━━ Supplied records ━━

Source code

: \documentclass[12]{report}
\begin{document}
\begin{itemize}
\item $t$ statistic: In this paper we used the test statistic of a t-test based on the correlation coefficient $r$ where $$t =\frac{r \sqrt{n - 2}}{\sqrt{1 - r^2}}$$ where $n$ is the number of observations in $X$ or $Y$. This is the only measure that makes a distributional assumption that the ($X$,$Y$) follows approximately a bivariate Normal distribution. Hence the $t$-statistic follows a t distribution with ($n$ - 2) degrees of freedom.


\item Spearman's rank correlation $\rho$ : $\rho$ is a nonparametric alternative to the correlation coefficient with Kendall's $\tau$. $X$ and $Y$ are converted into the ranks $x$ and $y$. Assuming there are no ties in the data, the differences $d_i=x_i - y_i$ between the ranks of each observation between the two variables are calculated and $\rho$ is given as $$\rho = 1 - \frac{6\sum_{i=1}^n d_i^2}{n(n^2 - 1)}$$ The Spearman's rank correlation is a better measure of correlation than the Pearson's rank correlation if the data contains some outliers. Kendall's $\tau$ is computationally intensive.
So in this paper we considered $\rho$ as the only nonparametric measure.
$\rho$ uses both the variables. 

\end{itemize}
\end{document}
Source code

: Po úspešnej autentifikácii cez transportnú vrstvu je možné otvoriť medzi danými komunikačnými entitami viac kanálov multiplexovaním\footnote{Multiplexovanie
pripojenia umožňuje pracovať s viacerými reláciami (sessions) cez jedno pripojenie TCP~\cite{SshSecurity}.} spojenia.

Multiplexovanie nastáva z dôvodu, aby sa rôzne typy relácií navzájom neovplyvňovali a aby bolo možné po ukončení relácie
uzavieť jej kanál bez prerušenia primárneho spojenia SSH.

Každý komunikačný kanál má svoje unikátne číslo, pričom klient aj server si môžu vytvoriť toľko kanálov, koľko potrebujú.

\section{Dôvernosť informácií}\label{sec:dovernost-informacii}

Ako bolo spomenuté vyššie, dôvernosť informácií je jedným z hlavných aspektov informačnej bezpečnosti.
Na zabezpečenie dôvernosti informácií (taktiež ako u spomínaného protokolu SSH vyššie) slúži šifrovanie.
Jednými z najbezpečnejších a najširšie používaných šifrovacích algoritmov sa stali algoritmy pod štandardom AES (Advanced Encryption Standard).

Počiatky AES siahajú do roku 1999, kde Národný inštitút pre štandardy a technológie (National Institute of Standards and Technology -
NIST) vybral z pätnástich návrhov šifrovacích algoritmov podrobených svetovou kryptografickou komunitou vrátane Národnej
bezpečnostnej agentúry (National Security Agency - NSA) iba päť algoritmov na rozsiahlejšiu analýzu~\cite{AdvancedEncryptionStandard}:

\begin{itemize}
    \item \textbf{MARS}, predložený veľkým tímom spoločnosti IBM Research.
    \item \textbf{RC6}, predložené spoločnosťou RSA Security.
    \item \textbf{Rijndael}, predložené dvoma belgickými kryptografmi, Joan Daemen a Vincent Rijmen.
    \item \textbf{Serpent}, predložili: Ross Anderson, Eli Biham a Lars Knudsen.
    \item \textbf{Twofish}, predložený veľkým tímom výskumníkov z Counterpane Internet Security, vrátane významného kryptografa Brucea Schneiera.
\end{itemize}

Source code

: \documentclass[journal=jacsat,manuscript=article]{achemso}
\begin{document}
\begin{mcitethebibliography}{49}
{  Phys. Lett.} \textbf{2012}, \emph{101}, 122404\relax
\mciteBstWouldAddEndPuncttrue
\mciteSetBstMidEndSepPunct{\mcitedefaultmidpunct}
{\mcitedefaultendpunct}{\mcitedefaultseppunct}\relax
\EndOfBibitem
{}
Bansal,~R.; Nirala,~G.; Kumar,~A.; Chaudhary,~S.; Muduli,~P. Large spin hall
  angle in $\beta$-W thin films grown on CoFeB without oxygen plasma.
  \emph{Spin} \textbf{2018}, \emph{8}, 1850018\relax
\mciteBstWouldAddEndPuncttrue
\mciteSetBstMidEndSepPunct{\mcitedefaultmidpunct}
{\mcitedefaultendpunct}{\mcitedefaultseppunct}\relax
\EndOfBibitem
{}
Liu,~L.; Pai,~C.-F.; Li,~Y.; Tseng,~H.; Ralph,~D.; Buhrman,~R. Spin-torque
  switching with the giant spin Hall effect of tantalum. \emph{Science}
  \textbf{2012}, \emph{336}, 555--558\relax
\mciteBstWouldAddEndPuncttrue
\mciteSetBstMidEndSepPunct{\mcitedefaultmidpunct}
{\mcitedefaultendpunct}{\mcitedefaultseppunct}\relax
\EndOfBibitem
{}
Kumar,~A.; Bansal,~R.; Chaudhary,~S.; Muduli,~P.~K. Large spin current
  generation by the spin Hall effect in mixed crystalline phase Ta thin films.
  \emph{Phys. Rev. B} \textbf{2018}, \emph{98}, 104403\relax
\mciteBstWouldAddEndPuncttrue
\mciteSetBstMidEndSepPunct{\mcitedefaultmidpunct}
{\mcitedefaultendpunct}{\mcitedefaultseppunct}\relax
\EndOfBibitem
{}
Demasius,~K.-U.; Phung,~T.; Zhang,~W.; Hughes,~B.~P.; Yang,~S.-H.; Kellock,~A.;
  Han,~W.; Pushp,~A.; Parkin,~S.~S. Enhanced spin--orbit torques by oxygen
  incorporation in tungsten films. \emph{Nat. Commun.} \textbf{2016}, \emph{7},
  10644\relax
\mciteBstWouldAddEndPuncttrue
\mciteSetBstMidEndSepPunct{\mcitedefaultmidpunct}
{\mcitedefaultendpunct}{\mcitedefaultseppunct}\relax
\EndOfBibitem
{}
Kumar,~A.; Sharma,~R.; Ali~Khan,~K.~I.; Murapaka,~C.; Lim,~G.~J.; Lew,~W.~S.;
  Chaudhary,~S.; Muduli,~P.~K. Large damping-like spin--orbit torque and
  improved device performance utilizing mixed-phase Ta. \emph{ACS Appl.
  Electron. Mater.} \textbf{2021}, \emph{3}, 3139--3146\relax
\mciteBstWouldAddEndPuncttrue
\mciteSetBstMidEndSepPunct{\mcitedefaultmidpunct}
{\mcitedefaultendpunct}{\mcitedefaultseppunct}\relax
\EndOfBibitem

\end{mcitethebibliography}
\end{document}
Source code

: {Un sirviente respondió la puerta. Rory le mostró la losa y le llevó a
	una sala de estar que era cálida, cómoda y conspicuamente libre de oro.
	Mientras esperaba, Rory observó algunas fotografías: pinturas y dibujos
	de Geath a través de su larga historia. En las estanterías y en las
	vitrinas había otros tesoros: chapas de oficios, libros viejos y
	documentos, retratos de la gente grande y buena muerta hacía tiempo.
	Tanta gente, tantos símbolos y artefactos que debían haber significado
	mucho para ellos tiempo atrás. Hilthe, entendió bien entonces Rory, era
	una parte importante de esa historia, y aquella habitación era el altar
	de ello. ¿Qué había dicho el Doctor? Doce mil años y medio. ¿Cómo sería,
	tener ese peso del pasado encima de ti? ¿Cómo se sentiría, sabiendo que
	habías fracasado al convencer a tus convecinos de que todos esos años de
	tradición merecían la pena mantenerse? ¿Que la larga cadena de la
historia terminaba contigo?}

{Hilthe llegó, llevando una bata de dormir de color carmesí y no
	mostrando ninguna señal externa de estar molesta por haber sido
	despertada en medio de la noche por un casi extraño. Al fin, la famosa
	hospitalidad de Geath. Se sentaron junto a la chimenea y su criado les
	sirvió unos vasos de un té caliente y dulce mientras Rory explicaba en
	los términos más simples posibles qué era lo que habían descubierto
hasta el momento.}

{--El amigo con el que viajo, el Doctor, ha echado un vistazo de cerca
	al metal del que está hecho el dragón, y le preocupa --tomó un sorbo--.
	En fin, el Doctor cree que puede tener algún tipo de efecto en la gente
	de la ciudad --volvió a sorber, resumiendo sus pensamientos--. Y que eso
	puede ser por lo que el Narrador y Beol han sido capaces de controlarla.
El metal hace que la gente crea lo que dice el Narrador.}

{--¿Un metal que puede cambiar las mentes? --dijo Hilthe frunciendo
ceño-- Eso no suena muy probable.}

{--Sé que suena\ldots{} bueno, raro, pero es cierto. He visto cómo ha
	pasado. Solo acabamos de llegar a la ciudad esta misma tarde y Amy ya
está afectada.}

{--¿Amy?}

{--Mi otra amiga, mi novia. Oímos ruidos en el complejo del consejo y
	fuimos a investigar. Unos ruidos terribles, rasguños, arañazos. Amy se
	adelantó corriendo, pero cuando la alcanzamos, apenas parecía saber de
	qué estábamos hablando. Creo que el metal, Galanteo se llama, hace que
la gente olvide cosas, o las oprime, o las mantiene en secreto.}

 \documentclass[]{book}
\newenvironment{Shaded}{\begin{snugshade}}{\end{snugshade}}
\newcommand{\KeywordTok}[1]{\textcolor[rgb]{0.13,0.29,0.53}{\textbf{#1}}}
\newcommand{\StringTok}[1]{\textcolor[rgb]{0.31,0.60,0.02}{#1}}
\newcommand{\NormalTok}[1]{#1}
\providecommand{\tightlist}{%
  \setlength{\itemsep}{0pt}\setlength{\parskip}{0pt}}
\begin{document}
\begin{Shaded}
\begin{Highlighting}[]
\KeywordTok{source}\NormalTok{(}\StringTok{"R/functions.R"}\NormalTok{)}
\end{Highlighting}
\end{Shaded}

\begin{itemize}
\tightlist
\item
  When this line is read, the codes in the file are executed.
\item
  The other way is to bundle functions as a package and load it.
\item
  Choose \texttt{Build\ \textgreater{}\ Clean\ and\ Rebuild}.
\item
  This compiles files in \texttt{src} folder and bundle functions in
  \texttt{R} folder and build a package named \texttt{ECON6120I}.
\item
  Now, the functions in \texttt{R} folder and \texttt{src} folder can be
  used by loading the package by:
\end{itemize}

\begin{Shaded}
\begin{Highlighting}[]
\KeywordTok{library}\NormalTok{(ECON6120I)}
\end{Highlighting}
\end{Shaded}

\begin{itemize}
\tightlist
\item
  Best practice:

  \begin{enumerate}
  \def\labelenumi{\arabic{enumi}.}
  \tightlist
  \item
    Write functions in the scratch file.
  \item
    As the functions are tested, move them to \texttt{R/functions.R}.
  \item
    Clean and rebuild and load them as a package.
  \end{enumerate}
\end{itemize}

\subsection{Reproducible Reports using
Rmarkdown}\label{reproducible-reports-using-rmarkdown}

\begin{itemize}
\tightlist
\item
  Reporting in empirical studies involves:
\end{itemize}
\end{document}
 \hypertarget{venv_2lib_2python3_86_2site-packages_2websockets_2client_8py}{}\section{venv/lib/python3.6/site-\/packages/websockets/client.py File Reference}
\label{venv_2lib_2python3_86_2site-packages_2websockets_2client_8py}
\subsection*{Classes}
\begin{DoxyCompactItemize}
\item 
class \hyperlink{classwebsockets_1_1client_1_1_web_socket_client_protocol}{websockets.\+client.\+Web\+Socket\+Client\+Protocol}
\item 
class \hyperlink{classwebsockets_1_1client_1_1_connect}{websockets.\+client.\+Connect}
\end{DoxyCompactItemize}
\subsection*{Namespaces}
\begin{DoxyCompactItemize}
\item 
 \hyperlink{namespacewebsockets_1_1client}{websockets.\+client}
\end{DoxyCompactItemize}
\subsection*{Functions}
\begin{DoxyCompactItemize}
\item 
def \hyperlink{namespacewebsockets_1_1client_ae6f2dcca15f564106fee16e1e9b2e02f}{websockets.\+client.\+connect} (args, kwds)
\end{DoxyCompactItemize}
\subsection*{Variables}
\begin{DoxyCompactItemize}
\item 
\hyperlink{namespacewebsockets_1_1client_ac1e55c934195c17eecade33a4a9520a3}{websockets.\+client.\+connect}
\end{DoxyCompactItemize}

━━━

▶ Exercise requirements
Among the lines of the data, identify those with the word "Geath". Copy each of them.

▶ Final answer
	de Geath a través de su larga historia. En las estanterías y en las
	hospitalidad de Geath. Se sentaron junto a la chimenea y su criado les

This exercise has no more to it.